Farmers awaiting 'critical' Assembly Pfiesteria outbreak will be prompting bills unwanted by growers

December 14, 1997|By Ted Shelsby | Ted Shelsby,SUN STAFF

Nobody is saying that the future of agriculture in Maryland is on the line, but the upcoming General Assembly session will have a lot to say about the viability of the state's largest industry.

"This is going to be the most critical session for the agriculture community in the 31 years that I've been in public office," said state Agriculture Secretary Lewis R. Riley. "What may or may not take place during those 90 days will play a major role in the direction of this industry."

Lawmakers will be wrestling with a crop of bills dealing with what farmers call the "P" word.
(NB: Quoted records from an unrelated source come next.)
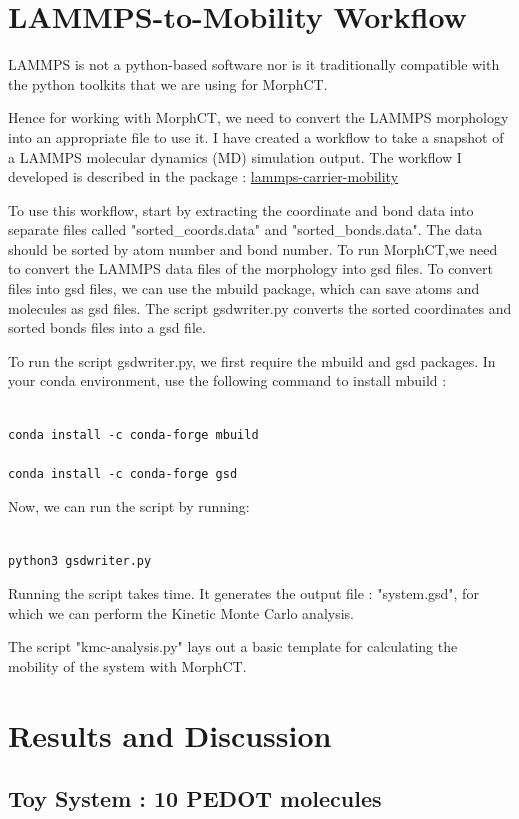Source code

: \documentclass{article}
\begin{document}
\section{LAMMPS-to-Mobility Workflow}

LAMMPS is not a python-based software nor is it traditionally compatible with the python toolkits that we are using for MorphCT.

Hence for working with MorphCT, we need to convert the LAMMPS morphology into an appropriate file to use it. I have created a workflow to take a snapshot of a LAMMPS molecular dynamics (MD) simulation output. The workflow I developed is described in the package : \href{https://github.com/chemicalfiend/lammps-carrier-mobility}{lammps-carrier-mobility}

To use this workflow, start by extracting the coordinate and bond data into separate files called "sorted\_coords.data" and "sorted\_bonds.data". The data should be sorted by atom number and bond number. To run MorphCT,we need to convert the LAMMPS data files of the morphology into gsd files. To convert files into gsd files, we can use the mbuild package, which can save atoms and molecules as gsd files. The script gsdwriter.py converts the sorted coordinates and sorted bonds files into a gsd file. 

To run the script gsdwriter.py, we first require the mbuild and gsd packages. In your conda environment, use the following command to install mbuild :

\begin{lstlisting}

conda install -c conda-forge mbuild

conda install -c conda-forge gsd

\end{lstlisting}

Now, we can run the script by running:

\begin{lstlisting}

python3 gsdwriter.py

\end{lstlisting}


Running the script takes time. It generates the output file : "system.gsd", for which we can perform the Kinetic Monte Carlo analysis.

The script "kmc-analysis.py" lays out a basic template for calculating the mobility of the system with MorphCT.


\section{Results and Discussion}

\subsection{Toy System : 10 PEDOT molecules}


\end{document}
That's their way of referring to Pfiesteria piscicida and the initiation of legislation that some say poses a major threat to Eastern Shore poultry and grain growers.

There will also be a replay of one of the most hotly debated topics of the last session, as dairy farmers come back with a plan designed to halt their declining numbers.

"There is no doubt about it," said House Speaker Casper R. Taylor Jr., "we are going to be dealing with issues very vital to agriculture and we are going to have to be very cautious in our action."

Riley noted that agriculture, including food processing, is the state's largest industry, representing $11 billion in annual sales and employing 350,000 workers.

On the Pfiesteria front, Riley said he anticipates bills that would make it mandatory for farmers to have in place by 2002 nutrient-management plans that could significantly reduce, or even bar, their use of chicken manure as a fertilizer.

"Some interest groups, especially the environmental groups, will be demanding very strict restrictions on the use of chicken manure," said Taylor. "Other, more moderate interest groups will suggest we go more cautiously, or more lightly, in dealing with this issue."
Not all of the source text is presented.